**WORK TO BE COMPLETED**
Across these entries, work out how many lines carry the string "gated", and give only that number.

**DATA FOR THIS EXERCISE**
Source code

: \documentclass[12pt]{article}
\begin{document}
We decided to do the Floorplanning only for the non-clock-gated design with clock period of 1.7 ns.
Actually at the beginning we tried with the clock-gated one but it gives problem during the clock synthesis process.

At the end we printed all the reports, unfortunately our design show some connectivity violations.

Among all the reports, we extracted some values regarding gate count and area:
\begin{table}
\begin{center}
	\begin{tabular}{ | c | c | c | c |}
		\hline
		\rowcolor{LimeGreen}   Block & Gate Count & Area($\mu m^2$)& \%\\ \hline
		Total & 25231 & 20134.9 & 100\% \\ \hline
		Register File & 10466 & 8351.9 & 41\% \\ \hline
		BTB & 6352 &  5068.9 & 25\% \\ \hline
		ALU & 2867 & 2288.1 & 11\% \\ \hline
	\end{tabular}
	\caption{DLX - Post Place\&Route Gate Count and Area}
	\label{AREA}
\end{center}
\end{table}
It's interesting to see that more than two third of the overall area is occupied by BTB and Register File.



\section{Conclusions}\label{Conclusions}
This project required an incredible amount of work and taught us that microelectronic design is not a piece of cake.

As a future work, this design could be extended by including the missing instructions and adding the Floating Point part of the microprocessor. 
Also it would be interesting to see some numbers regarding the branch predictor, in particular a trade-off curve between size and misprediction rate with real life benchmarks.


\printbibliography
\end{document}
---
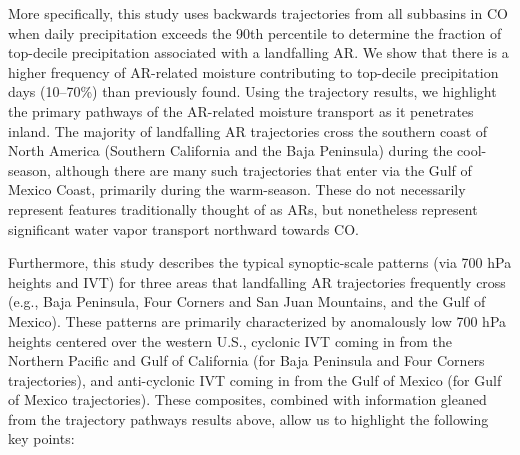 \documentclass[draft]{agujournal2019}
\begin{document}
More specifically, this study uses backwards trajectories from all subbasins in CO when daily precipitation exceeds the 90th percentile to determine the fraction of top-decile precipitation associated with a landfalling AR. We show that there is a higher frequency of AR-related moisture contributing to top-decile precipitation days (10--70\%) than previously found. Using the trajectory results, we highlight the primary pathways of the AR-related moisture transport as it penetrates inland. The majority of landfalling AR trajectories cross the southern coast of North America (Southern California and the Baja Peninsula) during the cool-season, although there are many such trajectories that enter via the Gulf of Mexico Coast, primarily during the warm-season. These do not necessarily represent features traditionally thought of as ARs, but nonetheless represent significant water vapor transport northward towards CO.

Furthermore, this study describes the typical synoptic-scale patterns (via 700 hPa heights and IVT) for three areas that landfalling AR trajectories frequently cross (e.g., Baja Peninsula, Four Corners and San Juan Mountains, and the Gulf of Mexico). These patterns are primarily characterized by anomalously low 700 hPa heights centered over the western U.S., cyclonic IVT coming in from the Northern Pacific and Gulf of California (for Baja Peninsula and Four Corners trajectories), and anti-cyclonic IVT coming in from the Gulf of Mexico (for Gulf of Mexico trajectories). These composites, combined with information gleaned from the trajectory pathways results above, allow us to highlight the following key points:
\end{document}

**RESPONSE TO THIS EXERCISE**
2